(What is required): Please list all lines of the material below in which the string "your" occurs.

(Given information):

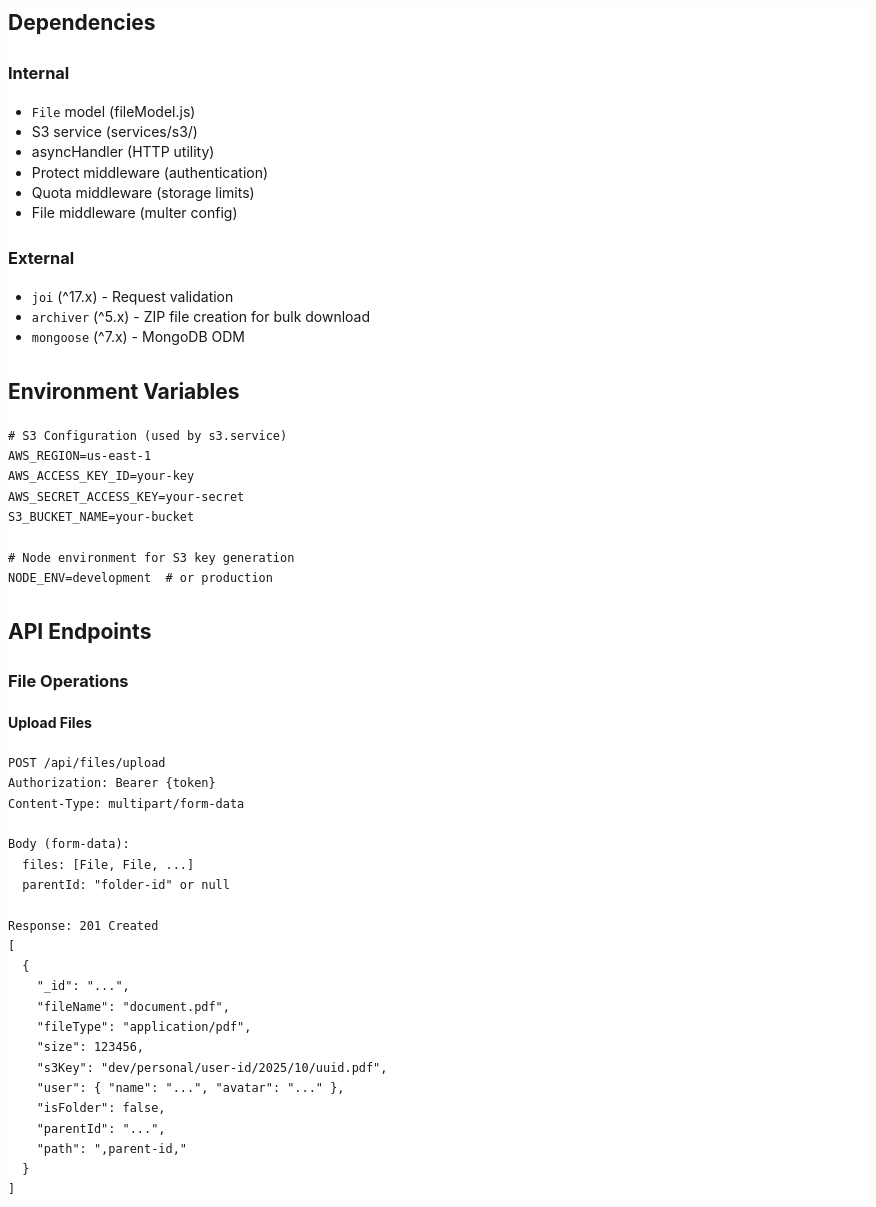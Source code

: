 ## Dependencies

### Internal
- `File` model (fileModel.js)
- S3 service (services/s3/)
- asyncHandler (HTTP utility)
- Protect middleware (authentication)
- Quota middleware (storage limits)
- File middleware (multer config)

### External
- `joi` (^17.x) - Request validation
- `archiver` (^5.x) - ZIP file creation for bulk download
- `mongoose` (^7.x) - MongoDB ODM

## Environment Variables

```env
# S3 Configuration (used by s3.service)
AWS_REGION=us-east-1
AWS_ACCESS_KEY_ID=your-key
AWS_SECRET_ACCESS_KEY=your-secret
S3_BUCKET_NAME=your-bucket

# Node environment for S3 key generation
NODE_ENV=development  # or production
```

## API Endpoints

### File Operations

#### Upload Files
```http
POST /api/files/upload
Authorization: Bearer {token}
Content-Type: multipart/form-data

Body (form-data):
  files: [File, File, ...]
  parentId: "folder-id" or null

Response: 201 Created
[
  {
    "_id": "...",
    "fileName": "document.pdf",
    "fileType": "application/pdf",
    "size": 123456,
    "s3Key": "dev/personal/user-id/2025/10/uuid.pdf",
    "user": { "name": "...", "avatar": "..." },
    "isFolder": false,
    "parentId": "...",
    "path": ",parent-id,"
  }
]
```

(Output below):
AWS_ACCESS_KEY_ID=your-key
AWS_SECRET_ACCESS_KEY=your-secret
S3_BUCKET_NAME=your-bucket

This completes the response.